▸ TASK DESCRIPTION: Please copy out the entries below exactly, beginning with the line that contains "- Не отвечает" and ending with the line that contains "## Итоговый список классов проектирования", and include nothing outside that span.

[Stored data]
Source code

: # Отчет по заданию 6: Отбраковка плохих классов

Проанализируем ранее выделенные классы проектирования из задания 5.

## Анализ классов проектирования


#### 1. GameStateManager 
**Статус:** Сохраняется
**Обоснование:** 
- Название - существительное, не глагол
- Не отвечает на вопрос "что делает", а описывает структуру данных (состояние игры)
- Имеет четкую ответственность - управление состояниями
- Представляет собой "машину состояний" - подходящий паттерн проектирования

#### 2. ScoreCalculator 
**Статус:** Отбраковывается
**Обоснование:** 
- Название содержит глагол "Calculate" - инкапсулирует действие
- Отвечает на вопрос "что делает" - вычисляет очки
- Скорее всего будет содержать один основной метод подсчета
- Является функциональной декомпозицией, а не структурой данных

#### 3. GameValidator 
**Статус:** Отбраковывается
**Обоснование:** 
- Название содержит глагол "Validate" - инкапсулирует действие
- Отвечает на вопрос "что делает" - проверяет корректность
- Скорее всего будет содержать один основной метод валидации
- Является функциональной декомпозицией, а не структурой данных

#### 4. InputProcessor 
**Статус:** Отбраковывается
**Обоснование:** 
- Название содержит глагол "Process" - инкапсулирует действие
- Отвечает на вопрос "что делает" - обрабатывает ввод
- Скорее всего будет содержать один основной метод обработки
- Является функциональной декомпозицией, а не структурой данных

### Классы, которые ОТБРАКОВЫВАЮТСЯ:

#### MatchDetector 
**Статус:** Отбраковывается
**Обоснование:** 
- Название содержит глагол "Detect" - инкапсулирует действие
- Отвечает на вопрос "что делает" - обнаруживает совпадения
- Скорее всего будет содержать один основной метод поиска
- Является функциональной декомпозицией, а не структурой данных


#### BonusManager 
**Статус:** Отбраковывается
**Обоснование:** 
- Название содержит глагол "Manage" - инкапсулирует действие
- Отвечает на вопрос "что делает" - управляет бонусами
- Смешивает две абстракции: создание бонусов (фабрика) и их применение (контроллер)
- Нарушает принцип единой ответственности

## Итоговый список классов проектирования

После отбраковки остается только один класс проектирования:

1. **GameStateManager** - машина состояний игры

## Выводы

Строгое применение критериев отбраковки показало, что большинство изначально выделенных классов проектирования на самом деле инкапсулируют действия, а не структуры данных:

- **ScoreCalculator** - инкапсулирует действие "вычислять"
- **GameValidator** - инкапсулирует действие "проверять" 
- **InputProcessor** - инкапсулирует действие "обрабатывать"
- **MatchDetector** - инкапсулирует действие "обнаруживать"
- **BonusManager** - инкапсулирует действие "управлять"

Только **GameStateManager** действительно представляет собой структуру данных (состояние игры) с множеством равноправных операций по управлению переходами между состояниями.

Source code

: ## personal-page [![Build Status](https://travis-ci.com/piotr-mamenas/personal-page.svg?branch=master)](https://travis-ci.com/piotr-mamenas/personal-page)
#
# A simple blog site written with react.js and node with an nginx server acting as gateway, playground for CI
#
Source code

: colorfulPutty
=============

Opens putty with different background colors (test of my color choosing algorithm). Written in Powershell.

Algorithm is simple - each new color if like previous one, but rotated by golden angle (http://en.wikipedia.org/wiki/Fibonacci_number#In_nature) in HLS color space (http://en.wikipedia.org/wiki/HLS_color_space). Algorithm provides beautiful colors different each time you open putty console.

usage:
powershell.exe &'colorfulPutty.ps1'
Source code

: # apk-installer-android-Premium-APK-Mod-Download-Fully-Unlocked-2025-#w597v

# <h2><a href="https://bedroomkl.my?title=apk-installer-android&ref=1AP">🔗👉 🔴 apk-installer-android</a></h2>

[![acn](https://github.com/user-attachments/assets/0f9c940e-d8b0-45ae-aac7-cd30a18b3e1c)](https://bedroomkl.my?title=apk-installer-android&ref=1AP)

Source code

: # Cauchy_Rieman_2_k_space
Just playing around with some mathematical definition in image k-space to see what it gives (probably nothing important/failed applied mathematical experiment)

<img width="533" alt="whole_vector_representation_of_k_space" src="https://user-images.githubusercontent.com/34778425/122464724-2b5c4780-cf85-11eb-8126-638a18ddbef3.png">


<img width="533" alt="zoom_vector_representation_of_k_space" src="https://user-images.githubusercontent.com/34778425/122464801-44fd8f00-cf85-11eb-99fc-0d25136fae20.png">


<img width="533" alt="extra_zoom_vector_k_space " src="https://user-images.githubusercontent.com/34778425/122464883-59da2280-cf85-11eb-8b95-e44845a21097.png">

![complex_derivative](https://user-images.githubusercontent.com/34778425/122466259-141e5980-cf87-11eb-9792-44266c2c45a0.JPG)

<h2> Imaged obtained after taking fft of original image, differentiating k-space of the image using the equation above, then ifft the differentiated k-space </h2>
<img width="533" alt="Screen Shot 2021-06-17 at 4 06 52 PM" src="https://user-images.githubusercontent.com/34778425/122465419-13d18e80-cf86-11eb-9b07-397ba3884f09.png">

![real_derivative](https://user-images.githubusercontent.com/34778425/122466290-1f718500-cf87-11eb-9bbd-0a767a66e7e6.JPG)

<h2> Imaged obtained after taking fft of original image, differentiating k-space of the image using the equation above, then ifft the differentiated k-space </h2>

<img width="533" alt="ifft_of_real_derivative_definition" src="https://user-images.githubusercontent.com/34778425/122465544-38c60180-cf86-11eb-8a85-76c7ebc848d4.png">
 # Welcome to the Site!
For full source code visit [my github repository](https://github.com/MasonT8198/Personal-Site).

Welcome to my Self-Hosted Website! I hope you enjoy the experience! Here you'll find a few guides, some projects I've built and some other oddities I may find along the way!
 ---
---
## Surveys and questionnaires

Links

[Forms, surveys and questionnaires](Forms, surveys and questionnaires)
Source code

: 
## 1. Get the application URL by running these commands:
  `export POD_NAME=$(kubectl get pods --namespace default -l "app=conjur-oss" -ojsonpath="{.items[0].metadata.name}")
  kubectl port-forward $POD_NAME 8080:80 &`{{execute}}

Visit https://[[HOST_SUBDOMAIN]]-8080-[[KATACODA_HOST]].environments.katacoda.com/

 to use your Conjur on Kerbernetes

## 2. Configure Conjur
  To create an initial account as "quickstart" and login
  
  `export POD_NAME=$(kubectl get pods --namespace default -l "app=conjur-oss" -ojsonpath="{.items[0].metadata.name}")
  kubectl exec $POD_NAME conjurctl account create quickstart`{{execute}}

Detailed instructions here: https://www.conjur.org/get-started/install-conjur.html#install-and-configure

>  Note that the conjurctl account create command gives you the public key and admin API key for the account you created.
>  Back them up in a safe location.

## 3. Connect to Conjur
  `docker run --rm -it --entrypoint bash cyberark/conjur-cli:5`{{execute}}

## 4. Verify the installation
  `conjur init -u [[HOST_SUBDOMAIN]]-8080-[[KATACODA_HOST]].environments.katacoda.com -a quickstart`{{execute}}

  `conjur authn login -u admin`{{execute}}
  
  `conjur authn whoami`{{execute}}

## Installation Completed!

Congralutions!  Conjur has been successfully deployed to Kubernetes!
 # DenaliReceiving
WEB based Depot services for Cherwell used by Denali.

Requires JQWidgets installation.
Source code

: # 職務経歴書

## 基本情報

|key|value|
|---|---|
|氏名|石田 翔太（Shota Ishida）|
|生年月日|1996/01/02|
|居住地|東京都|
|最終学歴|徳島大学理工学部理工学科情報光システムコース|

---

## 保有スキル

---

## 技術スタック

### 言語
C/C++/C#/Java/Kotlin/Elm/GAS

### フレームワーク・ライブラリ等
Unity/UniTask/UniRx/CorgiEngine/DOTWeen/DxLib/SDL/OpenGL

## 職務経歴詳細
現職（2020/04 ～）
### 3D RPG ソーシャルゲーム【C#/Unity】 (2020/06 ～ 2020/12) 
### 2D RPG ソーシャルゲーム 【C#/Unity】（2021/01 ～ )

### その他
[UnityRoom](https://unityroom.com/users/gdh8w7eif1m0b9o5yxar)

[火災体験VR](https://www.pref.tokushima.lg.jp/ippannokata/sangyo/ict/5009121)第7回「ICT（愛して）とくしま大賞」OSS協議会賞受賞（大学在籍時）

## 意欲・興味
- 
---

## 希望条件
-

▸ EXERCISE RESULT:
- Не отвечает на вопрос "что делает", а описывает структуру данных (состояние игры)
- Имеет четкую ответственность - управление состояниями
- Представляет собой "машину состояний" - подходящий паттерн проектирования

#### 2. ScoreCalculator 
**Статус:** Отбраковывается
**Обоснование:** 
- Название содержит глагол "Calculate" - инкапсулирует действие
- Отвечает на вопрос "что делает" - вычисляет очки
- Скорее всего будет содержать один основной метод подсчета
- Является функциональной декомпозицией, а не структурой данных

#### 3. GameValidator 
**Статус:** Отбраковывается
**Обоснование:** 
- Название содержит глагол "Validate" - инкапсулирует действие
- Отвечает на вопрос "что делает" - проверяет корректность
- Скорее всего будет содержать один основной метод валидации
- Является функциональной декомпозицией, а не структурой данных

#### 4. InputProcessor 
**Статус:** Отбраковывается
**Обоснование:** 
- Название содержит глагол "Process" - инкапсулирует действие
- Отвечает на вопрос "что делает" - обрабатывает ввод
- Скорее всего будет содержать один основной метод обработки
- Является функциональной декомпозицией, а не структурой данных

### Классы, которые ОТБРАКОВЫВАЮТСЯ:

#### MatchDetector 
**Статус:** Отбраковывается
**Обоснование:** 
- Название содержит глагол "Detect" - инкапсулирует действие
- Отвечает на вопрос "что делает" - обнаруживает совпадения
- Скорее всего будет содержать один основной метод поиска
- Является функциональной декомпозицией, а не структурой данных


#### BonusManager 
**Статус:** Отбраковывается
**Обоснование:** 
- Название содержит глагол "Manage" - инкапсулирует действие
- Отвечает на вопрос "что делает" - управляет бонусами
- Смешивает две абстракции: создание бонусов (фабрика) и их применение (контроллер)
- Нарушает принцип единой ответственности

## Итоговый список классов проектирования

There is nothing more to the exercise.